-- Record extracts follows --

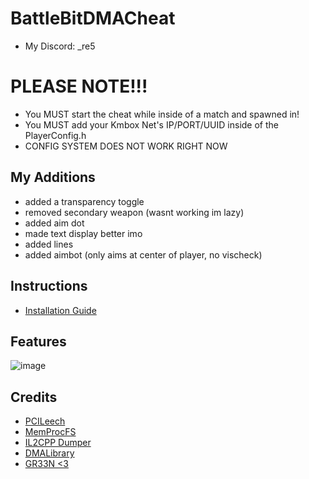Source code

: # BattleBitDMACheat

* My Discord: _re5

# PLEASE NOTE!!!
* You MUST start the cheat while inside of a match and spawned in!
* You MUST add your Kmbox Net's IP/PORT/UUID inside of the PlayerConfig.h
* CONFIG SYSTEM DOES NOT WORK RIGHT NOW

## My Additions
* added a transparency toggle
* removed secondary weapon (wasnt working im lazy)
* added aim dot
* made text display better imo
* added lines
* added aimbot (only aims at center of player, no vischeck)

## Instructions
* [Installation Guide](./Instructions.md)

## Features
![image](https://github.com/user-attachments/assets/a7c7686d-4d1b-431d-b685-5f678e263450)


## Credits
* [PCILeech](https://github.com/ufrisk/pcileech)
* [MemProcFS](https://github.com/ufrisk/MemProcFS)
* [IL2CPP Dumper](https://github.com/Perfare/Il2CppDumper)
* [DMALibrary](https://github.com/Metick/DMALibrary/tree/Master)
* [GR33N <3](https://github.com/IntelSDM)
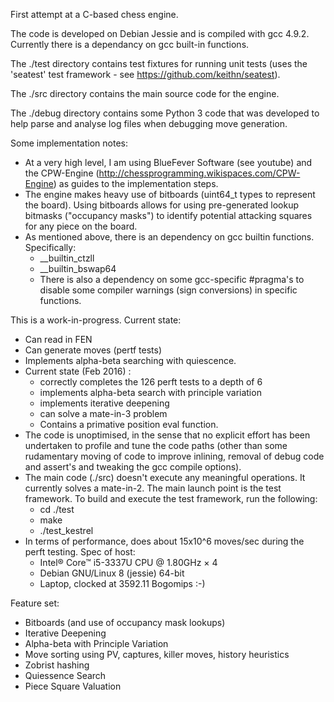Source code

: 
First attempt at a C-based chess engine.

The code is developed on Debian Jessie and is compiled with gcc 4.9.2. Currently there is a dependancy on gcc built-in functions.

The ./test directory contains test fixtures for running unit tests (uses the 'seatest' test framework - see https://github.com/keithn/seatest).

The ./src directory contains the main source code for the engine.

The ./debug directory contains some Python 3 code that was developed to help parse and analyse log files when debugging move generation.


Some implementation notes:
* At a very high level, I am using BlueFever Software (see youtube) and the CPW-Engine (http://chessprogramming.wikispaces.com/CPW-Engine) as guides to the implementation steps. 
* The engine makes heavy use of bitboards (uint64_t types to represent the board). Using bitboards allows for using pre-generated lookup bitmasks ("occupancy masks") to identify potential attacking squares for any piece on the board.
* As mentioned above, there is an dependency on gcc builtin functions. Specifically:
  * __builtin_ctzll
  * __builtin_bswap64
  * There is also a dependency on some gcc-specific #pragma's to disable some compiler warnings (sign conversions) in specific functions.


This is a work-in-progress. Current state:
* Can read in FEN
* Can generate moves (pertf tests)
* Implements alpha-beta searching with quiescence.
* Current state (Feb 2016) :
    * correctly completes the 126 perft tests to a depth of 6 
    * implements alpha-beta search with principle variation  
    * implements iterative deepening
    * can solve a mate-in-3 problem
    * Contains a primative position eval function.
* The code is unoptimised, in the sense that no explicit effort has been undertaken to profile and tune the code paths (other than some rudamentary moving of code to improve inlining, removal of debug code and assert's and tweaking the gcc compile options).
* The main code (./src) doesn't execute any meaningful operations. It currently solves a mate-in-2. The main launch point is the test framework. To build and execute the test framework, run the following:
	* cd ./test
	* make
	* ./test_kestrel
* In terms of performance, does about 15x10^6 moves/sec during the perft testing. Spec of host:
	- Intel® Core™ i5-3337U CPU @ 1.80GHz × 4
	- Debian GNU/Linux 8 (jessie) 64-bit
	- Laptop, clocked at 3592.11 Bogomips :-)


Feature set:
* Bitboards (and use of occupancy mask lookups)
* Iterative Deepening
* Alpha-beta with Principle Variation
* Move sorting using PV, captures, killer moves, history heuristics
* Zobrist hashing 
* Quiessence Search
* Piece Square Valuation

-- Record extracts concluded --

> _Task item_
Each line that holds the string "state" is to be copied from the entries above.

> _Finished exercise_
This is a work-in-progress. Current state:
* Current state (Feb 2016) :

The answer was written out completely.